The Standard · IDEA in depth
IDEA in depth — the four gates
IDEA follows an Engagement through four conceptual gates, taken in sequence. This page sets out, for each gate, the question it answers and the evidence an Accredited Assayer looks for before the Engagement may advance.
Is the right thing being built, against measurable success criteria?
The first gate asks whether the work has been defined well enough to be tested at all. An Engagement that cannot say what good looks like cannot be assayed, because there is nothing against which to measure it. Specification therefore precedes any assessment of the build.
An Assayer looks for a stated problem, a defined population of cases the system will act on, and success criteria expressed as numbers rather than intentions — a resolution-time target, an accuracy threshold, a tolerance for error and a statement of who bears it. The Assayer looks, too, for what the system is not for: the cases it must refuse, escalate, or leave to a person. Where success criteria are absent, vague, or written after the build, the gate does not pass.
Is it being built correctly, on fit data, with governance in place?
The second gate asks whether the work has been built in a way that the result can be relied upon. A system that meets its thresholds on a test set but was trained on unfit data, or built without record of the decisions taken, is not a system a buyer can stand behind.
An Assayer examines the provenance and fitness of the data the system was built on — whether it represents the cases the system will meet, whether its use was permitted, and whether known gaps are documented. The Assayer looks for governance proportionate to the system’s consequence: change control, access control, a record of model and data versions, and a named owner. The question is not whether the work is sophisticated but whether it is accountable.
Does it meet the agreed thresholds, independently verified?
The third gate is where the independent test is struck. The success criteria fixed at Specification are now measured, by the Assayer rather than by the team that built the work, on cases the build has not been tuned against.

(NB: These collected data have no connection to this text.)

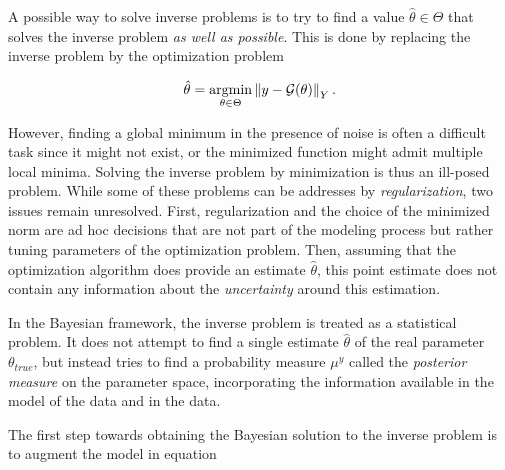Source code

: A possible way to solve inverse problems is to try to find a value $\hat \theta \in \Theta$ that solves the inverse problem \textit{as well as possible}. This is done by replacing the inverse problem by the optimization problem

\begin{equation*}
  \hat\theta = \underset{\theta \in \Theta}{\text{argmin}} \left\lVert y - \mathcal{G}(\theta) \right\rVert_Y.
\end{equation*}

However, finding a global minimum in the presence of noise is often a difficult task since it might not exist, or the minimized function might admit multiple local minima. Solving the inverse problem by minimization is thus an ill-posed problem. While some of these problems can be addresses by \textit{regularization}, two issues remain unresolved. First, regularization and the choice of the minimized norm are ad hoc decisions that are not part of the modeling process but rather tuning parameters of the optimization problem. Then, assuming that the optimization algorithm does provide an estimate $\hat\theta$, this point estimate does not contain any information about the \textit{uncertainty} around this estimation.

In the Bayesian framework, the inverse problem is treated as a statistical problem. It does not attempt to find a single estimate $\hat\theta$ of the real parameter $\theta_{true}$, but instead tries to find a probability measure $\mu^y$ called the \textit{posterior measure} on the parameter space, incorporating the information available in the model of the data and in the data.

The first step towards obtaining the Bayesian solution to the inverse problem is to augment the model in equation \




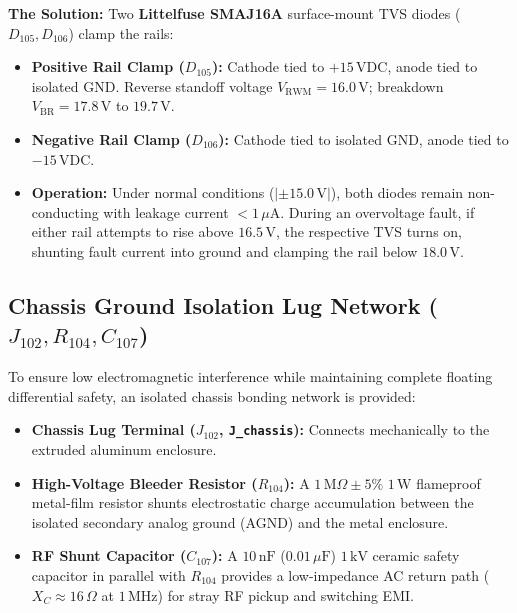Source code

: \documentclass[11pt, letterpaper]{article}
\begin{document}
\textbf{The Solution:} Two \textbf{Littelfuse SMAJ16A} surface-mount TVS diodes ($D_{105}, D_{106}$) clamp the rails:
\begin{itemize}[leftmargin=1.5em]
    \item \textbf{Positive Rail Clamp ($D_{105}$):} Cathode tied to $+15\,\text{VDC}$, anode tied to isolated GND. Reverse standoff voltage $V_{\text{RWM}} = 16.0\,\text{V}$; breakdown $V_{\text{BR}} = 17.8\,\text{V}$ to $19.7\,\text{V}$.
    \item \textbf{Negative Rail Clamp ($D_{106}$):} Cathode tied to isolated GND, anode tied to $-15\,\text{VDC}$.
    \item \textbf{Operation:} Under normal conditions ($|\pm 15.0\,\text{V}|$), both diodes remain non-conducting with leakage current $< 1\,\mu\text{A}$. During an overvoltage fault, if either rail attempts to rise above $16.5\,\text{V}$, the respective TVS turns on, shunting fault current into ground and clamping the rail below $18.0\,\text{V}$.
\end{itemize}

\subsection{Chassis Ground Isolation Lug Network \texorpdfstring{($J_{102}, R_{104}, C_{107}$)}{(J102, R104, C107)}}
To ensure low electromagnetic interference while maintaining complete floating differential safety, an isolated chassis bonding network is provided:
\begin{itemize}[leftmargin=1.5em]
    \item \textbf{Chassis Lug Terminal ($J_{102}$, \texttt{J\_chassis}):} Connects mechanically to the extruded aluminum enclosure.
    \item \textbf{High-Voltage Bleeder Resistor ($R_{104}$):} A $1\,\text{M}\Omega \pm 5\%$ $1\,\text{W}$ flameproof metal-film resistor shunts electrostatic charge accumulation between the isolated secondary analog ground (AGND) and the metal enclosure.
    \item \textbf{RF Shunt Capacitor ($C_{107}$):} A $10\,\text{nF}$ ($0.01\,\mu\text{F}$) $1\,\text{kV}$ ceramic safety capacitor in parallel with $R_{104}$ provides a low-impedance AC return path ($X_C \approx 16\,\Omega$ at $1\,\text{MHz}$) for stray RF pickup and switching EMI.
\end{itemize}
\end{document}
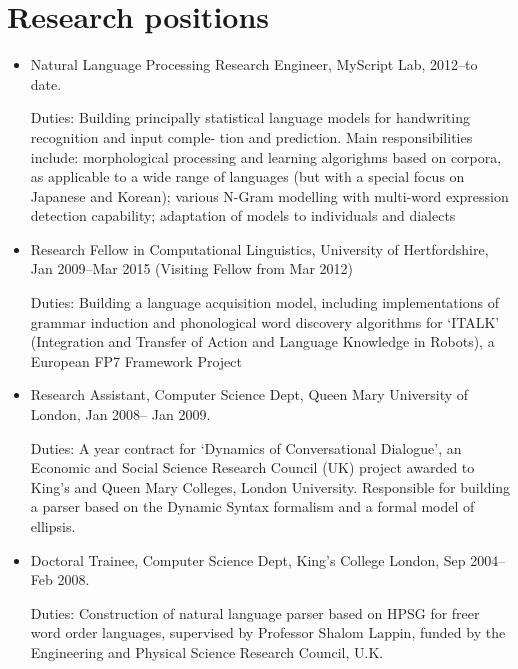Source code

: \documentclass[a4paper]{article}
\begin{document}
\education

\section*{Research positions}

\begin{itemize}

\item \hspace{-2mm}Natural Language Processing Research Engineer, MyScript Lab,  2012--to date.

\hspace{-2mm}Duties: Building principally statistical language models for handwriting recognition and input comple- tion and prediction. Main responsibilities include: morphological processing and learning algorighms based on corpora, as applicable to a wide range of languages (but with a special focus on Japanese and Korean); various N-Gram modelling with multi-word expression detection capability; adaptation of models to individuals and dialects

\item \hspace{-.2cm}Research Fellow in Computational Linguistics,
  University of Hertfordshire, Jan 2009--Mar 2015 (Visiting Fellow from Mar 2012)

\hspace{-.2cm}Duties: Building a language acquisition model, including implementations of  grammar induction and phonological word discovery algorithms for `ITALK' (Integration and Transfer of Action and Language Knowledge in Robots), a European FP7 Framework Project  \\

\item \hspace{-.2cm}Research Assistant, Computer Science Dept, Queen
  Mary University of London, Jan 2008-- Jan 2009.

\hspace{-.2cm}Duties: A year contract for `Dynamics of Conversational
Dialogue', an Economic and Social Science Research Council (UK)
project awarded to King's and Queen Mary Colleges, London University. Responsible for building a parser based on the Dynamic Syntax formalism and a formal model of ellipsis.

\item \hspace{-.2cm}Doctoral Trainee, Computer Science Dept, King's
  College London, Sep 2004-- Feb 2008.

\hspace{-.2cm}Duties: Construction of natural language parser based on
HPSG for freer word order languages, supervised by Professor Shalom
Lappin, funded by the Engineering and Physical Science Research Council, U.K. 
\end{itemize}
\end{document}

An Assayer assembles or reviews a held-out evaluation that reflects the real distribution of cases, including the difficult and the adversarial, and measures the system against the agreed thresholds. Calibration, stability under a shifting case mix, and behaviour at the edges — where the system should refuse or escalate — are tested explicitly. The Assayer records whether each threshold was met, and whether it was met on first submission or after the work was returned for correction. This is the gate at which an Engagement most often fails, and that is by design.

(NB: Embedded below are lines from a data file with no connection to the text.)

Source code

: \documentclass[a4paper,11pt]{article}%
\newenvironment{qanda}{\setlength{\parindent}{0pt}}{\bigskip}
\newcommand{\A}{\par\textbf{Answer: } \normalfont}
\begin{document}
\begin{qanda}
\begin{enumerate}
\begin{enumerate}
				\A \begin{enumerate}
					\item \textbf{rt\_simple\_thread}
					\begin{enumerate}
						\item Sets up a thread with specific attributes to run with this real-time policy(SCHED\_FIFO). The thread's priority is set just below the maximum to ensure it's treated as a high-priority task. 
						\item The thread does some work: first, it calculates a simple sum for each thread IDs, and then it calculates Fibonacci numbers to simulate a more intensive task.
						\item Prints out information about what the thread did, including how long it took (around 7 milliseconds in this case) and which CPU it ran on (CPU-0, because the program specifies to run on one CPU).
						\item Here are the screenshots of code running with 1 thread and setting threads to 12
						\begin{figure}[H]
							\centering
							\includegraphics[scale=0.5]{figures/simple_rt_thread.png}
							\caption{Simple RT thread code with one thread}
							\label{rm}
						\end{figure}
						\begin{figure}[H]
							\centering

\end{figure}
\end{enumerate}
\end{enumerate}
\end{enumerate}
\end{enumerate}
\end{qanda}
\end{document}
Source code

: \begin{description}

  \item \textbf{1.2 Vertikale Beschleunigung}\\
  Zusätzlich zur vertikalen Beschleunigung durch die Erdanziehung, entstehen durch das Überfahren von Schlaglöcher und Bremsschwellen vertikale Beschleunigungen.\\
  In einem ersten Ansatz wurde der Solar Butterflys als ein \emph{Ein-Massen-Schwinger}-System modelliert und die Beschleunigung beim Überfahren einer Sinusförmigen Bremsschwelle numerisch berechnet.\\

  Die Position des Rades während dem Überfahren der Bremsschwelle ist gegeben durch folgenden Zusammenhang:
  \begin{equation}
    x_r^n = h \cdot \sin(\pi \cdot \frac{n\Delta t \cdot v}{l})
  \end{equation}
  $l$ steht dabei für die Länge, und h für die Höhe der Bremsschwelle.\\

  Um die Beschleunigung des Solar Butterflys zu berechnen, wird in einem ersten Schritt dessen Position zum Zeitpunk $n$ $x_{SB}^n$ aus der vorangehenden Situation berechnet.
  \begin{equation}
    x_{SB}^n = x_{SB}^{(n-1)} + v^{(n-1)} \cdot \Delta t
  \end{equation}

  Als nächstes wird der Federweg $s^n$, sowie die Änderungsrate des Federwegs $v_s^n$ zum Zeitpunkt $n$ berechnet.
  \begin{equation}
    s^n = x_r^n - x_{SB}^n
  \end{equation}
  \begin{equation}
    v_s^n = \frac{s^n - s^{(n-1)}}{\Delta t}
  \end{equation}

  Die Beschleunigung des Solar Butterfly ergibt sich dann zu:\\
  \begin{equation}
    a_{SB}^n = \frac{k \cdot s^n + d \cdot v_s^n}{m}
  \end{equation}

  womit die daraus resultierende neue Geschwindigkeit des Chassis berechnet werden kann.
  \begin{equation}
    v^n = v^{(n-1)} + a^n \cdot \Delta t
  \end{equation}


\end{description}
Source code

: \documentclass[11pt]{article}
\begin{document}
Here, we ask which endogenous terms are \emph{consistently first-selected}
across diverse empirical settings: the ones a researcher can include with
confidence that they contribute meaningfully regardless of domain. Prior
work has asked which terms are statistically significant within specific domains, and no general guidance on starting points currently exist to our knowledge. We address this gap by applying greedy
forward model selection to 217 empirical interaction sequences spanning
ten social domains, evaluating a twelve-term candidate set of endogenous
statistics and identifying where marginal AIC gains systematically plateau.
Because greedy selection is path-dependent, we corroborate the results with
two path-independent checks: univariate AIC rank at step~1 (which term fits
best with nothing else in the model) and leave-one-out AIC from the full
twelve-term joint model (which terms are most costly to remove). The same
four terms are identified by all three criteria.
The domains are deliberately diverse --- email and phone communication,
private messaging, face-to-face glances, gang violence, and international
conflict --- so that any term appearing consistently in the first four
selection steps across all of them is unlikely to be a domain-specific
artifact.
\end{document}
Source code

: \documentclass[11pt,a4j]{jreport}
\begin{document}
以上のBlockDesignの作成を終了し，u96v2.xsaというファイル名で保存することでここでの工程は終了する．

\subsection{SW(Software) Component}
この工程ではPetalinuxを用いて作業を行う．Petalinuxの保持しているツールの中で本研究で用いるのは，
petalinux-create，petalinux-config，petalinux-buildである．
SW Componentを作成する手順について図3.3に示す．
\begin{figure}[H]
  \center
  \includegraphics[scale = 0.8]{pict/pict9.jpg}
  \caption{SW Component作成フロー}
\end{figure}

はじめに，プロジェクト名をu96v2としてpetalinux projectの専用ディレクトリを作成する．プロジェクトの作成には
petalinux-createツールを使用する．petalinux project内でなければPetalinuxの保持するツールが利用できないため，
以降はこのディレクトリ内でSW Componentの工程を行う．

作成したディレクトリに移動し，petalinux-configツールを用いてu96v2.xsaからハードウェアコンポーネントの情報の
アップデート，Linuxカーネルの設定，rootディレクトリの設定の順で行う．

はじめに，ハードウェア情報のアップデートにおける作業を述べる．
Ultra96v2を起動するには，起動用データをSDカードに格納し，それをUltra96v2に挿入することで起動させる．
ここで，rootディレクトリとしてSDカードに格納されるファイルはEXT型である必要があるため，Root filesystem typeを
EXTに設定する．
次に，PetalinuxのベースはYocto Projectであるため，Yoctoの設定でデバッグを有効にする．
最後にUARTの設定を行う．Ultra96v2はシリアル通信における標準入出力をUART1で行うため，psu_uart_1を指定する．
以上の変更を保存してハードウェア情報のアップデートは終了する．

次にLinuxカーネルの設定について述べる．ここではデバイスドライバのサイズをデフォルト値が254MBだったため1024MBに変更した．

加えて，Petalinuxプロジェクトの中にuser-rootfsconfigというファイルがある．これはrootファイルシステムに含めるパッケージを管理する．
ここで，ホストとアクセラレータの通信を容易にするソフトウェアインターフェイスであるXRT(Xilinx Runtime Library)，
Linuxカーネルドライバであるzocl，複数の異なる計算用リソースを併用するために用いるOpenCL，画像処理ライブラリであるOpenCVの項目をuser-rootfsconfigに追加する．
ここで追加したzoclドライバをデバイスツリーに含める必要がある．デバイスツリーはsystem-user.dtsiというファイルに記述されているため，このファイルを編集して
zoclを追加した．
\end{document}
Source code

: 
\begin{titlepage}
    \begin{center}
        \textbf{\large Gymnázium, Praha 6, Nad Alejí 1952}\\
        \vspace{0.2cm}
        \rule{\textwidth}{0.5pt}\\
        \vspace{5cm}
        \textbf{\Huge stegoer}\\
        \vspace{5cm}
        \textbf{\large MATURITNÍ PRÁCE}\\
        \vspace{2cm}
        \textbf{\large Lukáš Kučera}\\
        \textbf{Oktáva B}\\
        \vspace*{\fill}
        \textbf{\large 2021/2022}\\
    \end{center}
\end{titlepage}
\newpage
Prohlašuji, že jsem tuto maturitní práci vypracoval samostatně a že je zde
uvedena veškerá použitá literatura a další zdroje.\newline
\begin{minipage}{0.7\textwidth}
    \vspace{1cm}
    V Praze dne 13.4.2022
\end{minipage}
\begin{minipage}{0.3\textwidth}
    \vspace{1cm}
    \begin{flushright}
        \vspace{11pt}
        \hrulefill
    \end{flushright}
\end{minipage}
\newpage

Does it continue to perform in production, over time?
The fourth gate asks whether the work goes on doing what it was certified to do once it is in use. A system that passed its acceptance test and then drifted, degraded, or was quietly changed has not held to the standard, however well it began.
An Assayer looks for monitoring that would detect drift in the system’s inputs and its performance, thresholds at which a human is alerted or the system is withdrawn, and a record that those thresholds are observed in practice rather than only declared. The Assayer looks for a route by which the Engagement returns for re-assay when the system, its data, or its purpose materially changes. A Hallmark is fixed at the date it is struck; the Operation gate is what keeps it honest thereafter.
The four gates are the frame in which IDEA is read; in operation they are recorded as seven escrow gates, nought to six. An Engagement that passes all of them is struck with a Hallmark and entered on the Register.